**What you have to do:** Out of the listing below, copy every line that carries the string "msgtype".

**Information shown:**

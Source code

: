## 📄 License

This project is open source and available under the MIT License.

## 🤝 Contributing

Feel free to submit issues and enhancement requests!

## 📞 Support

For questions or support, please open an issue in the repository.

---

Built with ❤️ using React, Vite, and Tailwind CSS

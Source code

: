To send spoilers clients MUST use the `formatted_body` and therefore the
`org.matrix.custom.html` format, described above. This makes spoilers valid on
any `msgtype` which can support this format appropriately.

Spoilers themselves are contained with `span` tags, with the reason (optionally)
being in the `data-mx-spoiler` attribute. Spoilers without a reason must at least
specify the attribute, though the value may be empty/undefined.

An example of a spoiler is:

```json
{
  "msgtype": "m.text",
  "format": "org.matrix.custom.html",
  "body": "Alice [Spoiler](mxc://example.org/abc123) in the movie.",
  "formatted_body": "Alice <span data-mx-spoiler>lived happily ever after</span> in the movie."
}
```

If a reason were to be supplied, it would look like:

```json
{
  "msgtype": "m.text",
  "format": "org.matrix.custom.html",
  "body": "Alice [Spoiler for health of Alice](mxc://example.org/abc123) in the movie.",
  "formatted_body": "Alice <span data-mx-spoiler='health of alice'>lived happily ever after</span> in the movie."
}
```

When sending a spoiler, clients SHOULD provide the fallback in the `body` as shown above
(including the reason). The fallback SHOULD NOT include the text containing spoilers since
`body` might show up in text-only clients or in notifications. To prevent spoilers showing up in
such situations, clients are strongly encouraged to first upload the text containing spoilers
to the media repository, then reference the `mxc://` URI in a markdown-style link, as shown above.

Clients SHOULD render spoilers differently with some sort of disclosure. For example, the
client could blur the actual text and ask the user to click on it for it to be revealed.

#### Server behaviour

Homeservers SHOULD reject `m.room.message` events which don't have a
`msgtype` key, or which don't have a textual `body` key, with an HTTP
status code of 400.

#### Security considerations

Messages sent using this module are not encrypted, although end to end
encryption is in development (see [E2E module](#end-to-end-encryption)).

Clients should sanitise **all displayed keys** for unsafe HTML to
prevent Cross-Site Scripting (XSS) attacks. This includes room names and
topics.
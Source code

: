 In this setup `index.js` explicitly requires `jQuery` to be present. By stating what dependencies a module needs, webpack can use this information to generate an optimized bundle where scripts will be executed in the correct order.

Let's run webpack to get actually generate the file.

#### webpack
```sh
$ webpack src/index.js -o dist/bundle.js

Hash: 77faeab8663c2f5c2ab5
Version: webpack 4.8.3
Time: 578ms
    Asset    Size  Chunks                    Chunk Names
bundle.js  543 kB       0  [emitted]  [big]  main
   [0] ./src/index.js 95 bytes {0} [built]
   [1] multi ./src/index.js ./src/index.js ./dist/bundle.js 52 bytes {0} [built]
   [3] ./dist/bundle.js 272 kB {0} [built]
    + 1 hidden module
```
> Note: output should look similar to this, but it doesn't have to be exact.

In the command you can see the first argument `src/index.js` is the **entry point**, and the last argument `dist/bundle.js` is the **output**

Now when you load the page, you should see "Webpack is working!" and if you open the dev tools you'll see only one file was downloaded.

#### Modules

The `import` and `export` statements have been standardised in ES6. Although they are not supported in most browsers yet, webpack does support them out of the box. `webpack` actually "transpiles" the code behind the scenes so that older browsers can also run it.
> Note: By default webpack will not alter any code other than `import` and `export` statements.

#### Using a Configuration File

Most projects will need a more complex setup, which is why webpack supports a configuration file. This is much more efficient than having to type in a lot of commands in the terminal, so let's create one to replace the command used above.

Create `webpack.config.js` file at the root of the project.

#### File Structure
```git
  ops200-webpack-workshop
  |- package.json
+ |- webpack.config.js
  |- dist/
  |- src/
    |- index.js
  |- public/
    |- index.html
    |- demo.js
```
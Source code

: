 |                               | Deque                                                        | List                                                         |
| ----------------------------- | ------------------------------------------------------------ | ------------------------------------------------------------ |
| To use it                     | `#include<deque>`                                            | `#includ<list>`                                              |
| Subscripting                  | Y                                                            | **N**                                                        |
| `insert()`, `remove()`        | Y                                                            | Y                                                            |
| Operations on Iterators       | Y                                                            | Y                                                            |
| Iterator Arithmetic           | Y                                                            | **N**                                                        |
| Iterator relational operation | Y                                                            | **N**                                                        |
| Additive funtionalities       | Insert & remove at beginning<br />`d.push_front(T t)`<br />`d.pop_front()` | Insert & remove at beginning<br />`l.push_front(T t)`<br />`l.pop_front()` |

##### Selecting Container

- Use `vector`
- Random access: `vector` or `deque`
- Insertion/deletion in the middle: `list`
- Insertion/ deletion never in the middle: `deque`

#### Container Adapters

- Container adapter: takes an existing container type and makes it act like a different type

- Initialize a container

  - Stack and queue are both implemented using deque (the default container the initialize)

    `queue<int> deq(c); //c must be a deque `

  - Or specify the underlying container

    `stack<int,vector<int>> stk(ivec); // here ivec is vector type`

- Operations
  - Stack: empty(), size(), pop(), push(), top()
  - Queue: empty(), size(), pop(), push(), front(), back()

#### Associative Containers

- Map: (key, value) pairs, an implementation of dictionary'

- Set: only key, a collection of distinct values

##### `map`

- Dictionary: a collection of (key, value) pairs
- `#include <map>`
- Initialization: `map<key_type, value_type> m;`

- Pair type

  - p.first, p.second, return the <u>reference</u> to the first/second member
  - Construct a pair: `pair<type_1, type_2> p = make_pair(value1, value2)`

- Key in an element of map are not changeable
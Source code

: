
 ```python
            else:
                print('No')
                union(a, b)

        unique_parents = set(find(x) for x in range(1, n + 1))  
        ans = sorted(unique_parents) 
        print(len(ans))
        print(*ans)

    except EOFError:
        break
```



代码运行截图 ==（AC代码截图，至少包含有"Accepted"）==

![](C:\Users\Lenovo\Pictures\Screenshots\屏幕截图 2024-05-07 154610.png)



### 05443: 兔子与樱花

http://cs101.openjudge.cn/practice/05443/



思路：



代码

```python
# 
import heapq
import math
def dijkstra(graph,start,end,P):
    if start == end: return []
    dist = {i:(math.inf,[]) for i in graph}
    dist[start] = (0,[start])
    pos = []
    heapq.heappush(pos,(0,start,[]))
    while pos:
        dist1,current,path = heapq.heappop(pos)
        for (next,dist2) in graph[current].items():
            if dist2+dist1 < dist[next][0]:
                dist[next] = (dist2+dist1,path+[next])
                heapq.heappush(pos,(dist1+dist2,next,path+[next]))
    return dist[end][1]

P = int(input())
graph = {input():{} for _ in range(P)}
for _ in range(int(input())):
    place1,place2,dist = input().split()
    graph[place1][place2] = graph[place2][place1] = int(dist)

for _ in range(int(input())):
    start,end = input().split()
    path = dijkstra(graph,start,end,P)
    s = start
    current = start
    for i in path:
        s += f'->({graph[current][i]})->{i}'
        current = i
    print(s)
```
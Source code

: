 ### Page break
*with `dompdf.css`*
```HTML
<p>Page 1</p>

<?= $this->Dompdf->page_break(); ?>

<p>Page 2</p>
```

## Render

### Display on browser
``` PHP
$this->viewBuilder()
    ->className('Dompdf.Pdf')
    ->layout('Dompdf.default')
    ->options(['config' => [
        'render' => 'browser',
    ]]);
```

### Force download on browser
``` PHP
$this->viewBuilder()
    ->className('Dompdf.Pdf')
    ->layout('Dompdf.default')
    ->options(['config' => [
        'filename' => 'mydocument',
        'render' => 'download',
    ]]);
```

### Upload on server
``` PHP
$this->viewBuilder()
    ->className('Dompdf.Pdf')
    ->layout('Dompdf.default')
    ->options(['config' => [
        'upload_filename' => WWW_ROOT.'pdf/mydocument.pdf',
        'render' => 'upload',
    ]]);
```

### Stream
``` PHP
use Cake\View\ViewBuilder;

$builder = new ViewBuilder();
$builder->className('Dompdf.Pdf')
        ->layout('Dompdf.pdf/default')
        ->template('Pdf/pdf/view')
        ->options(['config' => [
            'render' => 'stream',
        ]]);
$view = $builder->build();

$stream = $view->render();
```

**Written reply:**
any `msgtype` which can support this format appropriately.
  "msgtype": "m.text",
  "msgtype": "m.text",
`msgtype` key, or which don't have a textual `body` key, with an HTTP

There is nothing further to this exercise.